Entre nosotros, otra rutilante autoridad escribió hace pocos años un artículo en el que consideraba «bestias» a los españoles, comparándolos con «víboras y hienas», que, «pobres», padecen «una tara en su cadena de ADN». Claro que lo escribió cuando no tenía responsabilidades públicas y, probablemente, quería parecer ingenioso ante sus correligionarios antiespañoles. Veo con recelo los llamados delitos de odio y estoy en contra de casi cualquier censura sobre la libertad de expresión, pero ciertas «libertades» son socialmente reprobables, como sería intolerable en Alemania bromear con el ADN de los judíos. Utilizar el lenguaje para cuestionar la humanidad del prójimo es ya una manera de menoscabarlo. Una cosa es que una obra de creación esté habitada por personajes indeseables y otra, que se degrade la humanidad de personas o colectivos reales con la intención de denigrarlos, de situarlos un escalón por debajo de quien se permite administrar, cuando menos literariamente, la animalidad o humanidad de los demás.

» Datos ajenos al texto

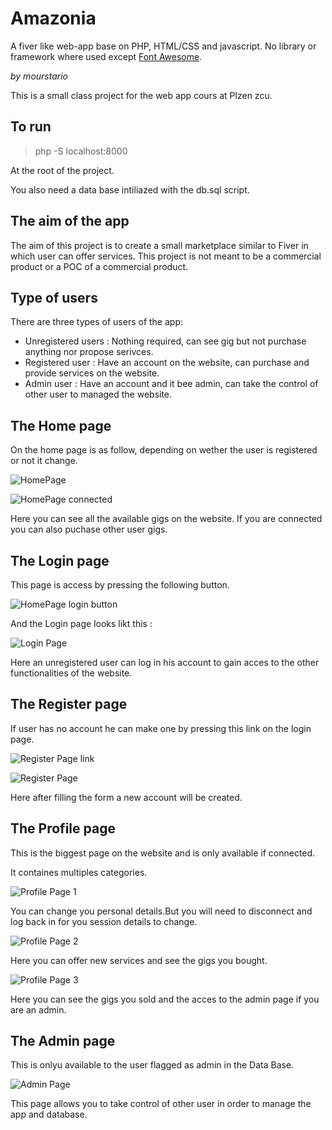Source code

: # Amazonia

A fiver like web-app base on PHP, HTML/CSS and javascript. No library or framework where used except [Font Awesome](https://fontawesome.com/).

*by mourstario*

This is a small class project for the web app cours at Plzen zcu.

## To run 

> php -S localhost:8000

At the root of the project.

You also need a data base intiliazed with the db.sql script.

## The aim of the app

The aim of this project is to create a small marketplace similar to Fiver in which user can offer services.
This project is not meant to be a commercial product or a POC of a commercial product. 

## Type of users

There are three types of users of the app:

- Unregistered users : Nothing required, can see gig but not purchase anything nor propose serivces.
- Registered user : Have an account on the website, can purchase and provide services on the website.
- Admin user : Have an account and it bee admin, can take the control of other user to managed the website.

## The Home page

On the home page is as follow, depending on wether the user is registered or not it change.

![HomePage](./png/HomePage.png)

![HomePage connected](./png/HomePage_connected.png)

Here you can see all the available gigs on the website.
If you are connected you can also puchase other user gigs.

## The Login page

This page is access by pressing the following button.

![HomePage login button](./png/HomePage_login_btn.png)

And the Login page looks likt this : 

![Login Page](./png/LoginPage.png)

Here an unregistered user can log in his account to gain acces to the other functionalities of the website.

## The Register page

If user has no account he can make one by pressing this link on the login page.

![Register Page link](./png/LoginPage_register_link.png)

![Register Page](./png/RegisterPage.png)

Here after filling the form a new account will be created.

## The Profile page

This is the biggest page on the website and is only available if connected.

It containes multiples categories.

![Profile Page 1](./png/ProfilePage_1.png)

You can change you personal details.But you will need to disconnect and log back in for you session details to change.

![Profile Page 2](./png/ProfilePage_2.png)

Here you can offer new services and see the gigs you bought.

![Profile Page 3](./png/ProfilePage_3.png)

Here you can see the gigs you sold and the acces to the admin page if you are an admin.

## The Admin page

This is onlyu available to the user flagged as admin in the Data Base.


![Admin Page](./png/AdminPage.png)

This page allows you to take control of other user in order to manage the app and database.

El 11 de mayo pasado la Alta Representante de la Unión Europea para Asuntos Exteriores dijo en Florencia que «el mundo se halla en un estado de caos, donde la conflictividad y la confrontación prevalecen sobre la racionalidad», y que el estilo de los tiempos es «gritar, insultar y acosar, desmantelando lo establecido». Reclamaba para la Unión Europea pasar de la confrontación a la cooperación, de la destrucción a la construcción. Federica Mogherini será polémica, pero es difícil no compartir su juicio para reivindicar la cultura europea del humanismo y la solidaridad cosmopolita. Lo que está sucediendo es, sin embargo, mucho peor que la banalización del insulto en las redes sociales: cuando un alto representante público llega a devaluar la humanidad del otro sin que apenas le pidan cuentas por ello (desde luego, ninguna cuenta le piden «los suyos») hay poco lugar para la esperanza. Sólo quedan las viejas recetas: más educación y mayor responsabilidad personal para que cada uno trate de mejorar la pequeña parcela que lo rodea, empezando por reconocer la misma dignidad, exactamente la misma dignidad, en todos y cada uno de nuestros hermanos ciudadanos del mundo, delante o detrás de una valla, a bordo de un barco o hundiéndose en la oscuridad de las aguas. «¿Estos, no son hombres? ¿No tienen ánimas racionales? ¿Esto no entendéis? ¿Esto no sentís? ¿Cómo estáis en tanta profundidad de sueño tan letárgico dormidos?».
Antonio Hernández-Gil, miembro de la Real Academia de Jurisprudencia y Legislación.